== ASSIGNMENT ==
Which lines run from the line with "swarm D->H->D copies" through the line with "for buffer pool" in the entries below? Print them exactly, both ends included, and nothing more.

(RECORDS)

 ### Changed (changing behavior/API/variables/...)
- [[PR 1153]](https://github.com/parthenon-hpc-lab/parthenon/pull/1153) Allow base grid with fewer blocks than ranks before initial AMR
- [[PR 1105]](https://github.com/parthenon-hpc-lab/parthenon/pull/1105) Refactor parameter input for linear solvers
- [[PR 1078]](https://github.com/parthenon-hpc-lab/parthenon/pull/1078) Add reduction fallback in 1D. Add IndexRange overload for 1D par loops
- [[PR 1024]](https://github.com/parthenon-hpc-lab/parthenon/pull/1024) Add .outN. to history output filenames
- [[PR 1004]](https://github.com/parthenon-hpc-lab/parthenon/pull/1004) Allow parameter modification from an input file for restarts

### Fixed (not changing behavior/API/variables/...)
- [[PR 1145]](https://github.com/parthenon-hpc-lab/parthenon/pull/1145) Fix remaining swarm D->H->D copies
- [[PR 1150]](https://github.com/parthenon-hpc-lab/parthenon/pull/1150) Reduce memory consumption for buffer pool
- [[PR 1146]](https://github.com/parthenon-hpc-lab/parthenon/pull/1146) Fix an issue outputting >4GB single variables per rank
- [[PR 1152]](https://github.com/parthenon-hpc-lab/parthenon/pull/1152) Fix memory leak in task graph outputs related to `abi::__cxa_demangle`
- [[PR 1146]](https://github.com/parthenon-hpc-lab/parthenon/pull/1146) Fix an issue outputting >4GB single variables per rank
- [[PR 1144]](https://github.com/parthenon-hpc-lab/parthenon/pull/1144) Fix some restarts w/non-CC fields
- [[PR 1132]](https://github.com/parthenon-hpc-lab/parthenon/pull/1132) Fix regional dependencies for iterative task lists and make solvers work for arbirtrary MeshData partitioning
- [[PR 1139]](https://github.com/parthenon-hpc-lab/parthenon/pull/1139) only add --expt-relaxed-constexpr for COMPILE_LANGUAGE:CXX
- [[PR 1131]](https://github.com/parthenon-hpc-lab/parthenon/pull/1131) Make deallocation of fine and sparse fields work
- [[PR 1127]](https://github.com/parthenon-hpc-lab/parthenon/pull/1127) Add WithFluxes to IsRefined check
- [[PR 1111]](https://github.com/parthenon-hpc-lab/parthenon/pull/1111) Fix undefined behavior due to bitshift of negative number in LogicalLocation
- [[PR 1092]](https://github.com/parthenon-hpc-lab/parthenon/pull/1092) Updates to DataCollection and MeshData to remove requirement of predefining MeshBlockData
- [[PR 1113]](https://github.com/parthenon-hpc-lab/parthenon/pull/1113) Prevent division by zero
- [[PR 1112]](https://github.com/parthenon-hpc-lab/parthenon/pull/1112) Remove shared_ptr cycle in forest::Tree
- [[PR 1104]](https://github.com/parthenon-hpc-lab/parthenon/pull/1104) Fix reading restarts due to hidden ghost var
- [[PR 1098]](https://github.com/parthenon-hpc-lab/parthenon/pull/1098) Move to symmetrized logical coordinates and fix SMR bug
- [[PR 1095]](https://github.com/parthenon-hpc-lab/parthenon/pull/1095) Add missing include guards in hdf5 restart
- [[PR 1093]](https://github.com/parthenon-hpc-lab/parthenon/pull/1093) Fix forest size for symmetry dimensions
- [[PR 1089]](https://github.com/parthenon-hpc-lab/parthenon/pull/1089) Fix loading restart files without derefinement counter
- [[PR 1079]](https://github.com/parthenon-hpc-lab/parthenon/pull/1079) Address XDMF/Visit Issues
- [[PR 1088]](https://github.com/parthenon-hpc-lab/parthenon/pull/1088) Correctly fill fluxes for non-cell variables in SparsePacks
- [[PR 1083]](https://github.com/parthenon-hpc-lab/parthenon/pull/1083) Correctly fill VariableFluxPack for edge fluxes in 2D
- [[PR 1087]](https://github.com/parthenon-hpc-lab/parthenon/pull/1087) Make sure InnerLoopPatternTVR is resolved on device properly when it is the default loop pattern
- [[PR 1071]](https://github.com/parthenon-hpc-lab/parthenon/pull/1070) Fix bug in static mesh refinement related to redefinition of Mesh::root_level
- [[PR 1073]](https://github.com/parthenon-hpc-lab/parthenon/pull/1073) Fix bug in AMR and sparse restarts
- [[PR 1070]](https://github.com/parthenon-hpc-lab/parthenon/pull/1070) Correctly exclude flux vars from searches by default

(End RECORDS)

== RESULT OF THIS EXERCISE ==
- [[PR 1145]](https://github.com/parthenon-hpc-lab/parthenon/pull/1145) Fix remaining swarm D->H->D copies
- [[PR 1150]](https://github.com/parthenon-hpc-lab/parthenon/pull/1150) Reduce memory consumption for buffer pool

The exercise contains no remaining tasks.